[Given information]
╔══

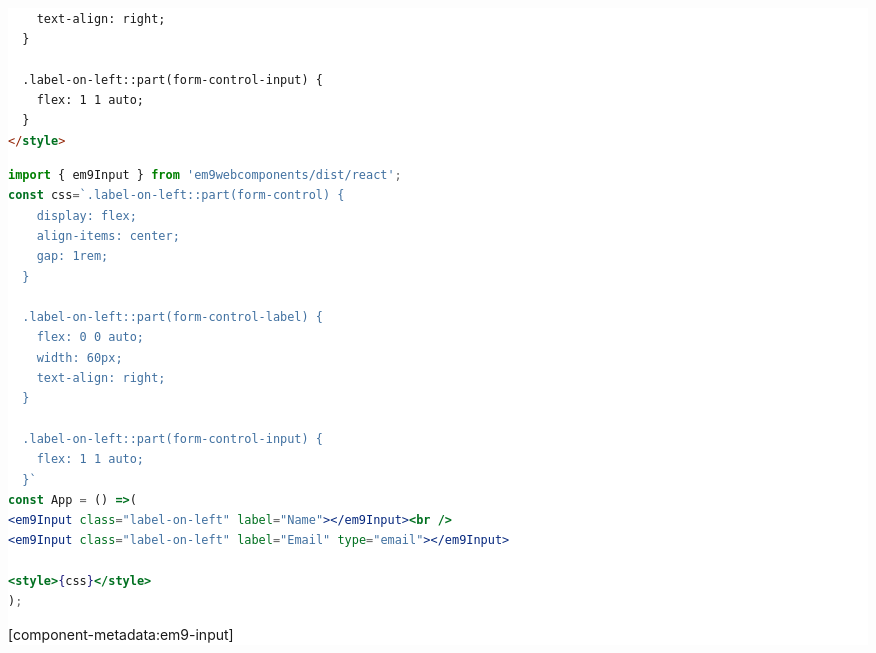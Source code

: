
 ```html preview
    text-align: right;
  }

  .label-on-left::part(form-control-input) {
    flex: 1 1 auto;
  }
</style>
```

```jsx react
import { em9Input } from 'em9webcomponents/dist/react';
const css=`.label-on-left::part(form-control) {
    display: flex;
    align-items: center;
    gap: 1rem;
  }

  .label-on-left::part(form-control-label) {
    flex: 0 0 auto;
    width: 60px;
    text-align: right;
  }

  .label-on-left::part(form-control-input) {
    flex: 1 1 auto;
  }`
const App = () =>(
<em9Input class="label-on-left" label="Name"></em9Input><br />
<em9Input class="label-on-left" label="Email" type="email"></em9Input>

<style>{css}</style>
);
```

[component-metadata:em9-input]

╚══

[Task to complete] Take the entries above and restate them word for word, minus their images.

[Answer to this problem]
Source code

:
 ```html preview
    text-align: right;
  }

  .label-on-left::part(form-control-input) {
    flex: 1 1 auto;
  }
</style>
```

```jsx react
import { em9Input } from 'em9webcomponents/dist/react';
const css=`.label-on-left::part(form-control) {
    display: flex;
    align-items: center;
    gap: 1rem;
  }

  .label-on-left::part(form-control-label) {
    flex: 0 0 auto;
    width: 60px;
    text-align: right;
  }

  .label-on-left::part(form-control-input) {
    flex: 1 1 auto;
  }`
const App = () =>(
<em9Input class="label-on-left" label="Name"></em9Input><br />
<em9Input class="label-on-left" label="Email" type="email"></em9Input>

<style>{css}</style>
);
```

[component-metadata:em9-input]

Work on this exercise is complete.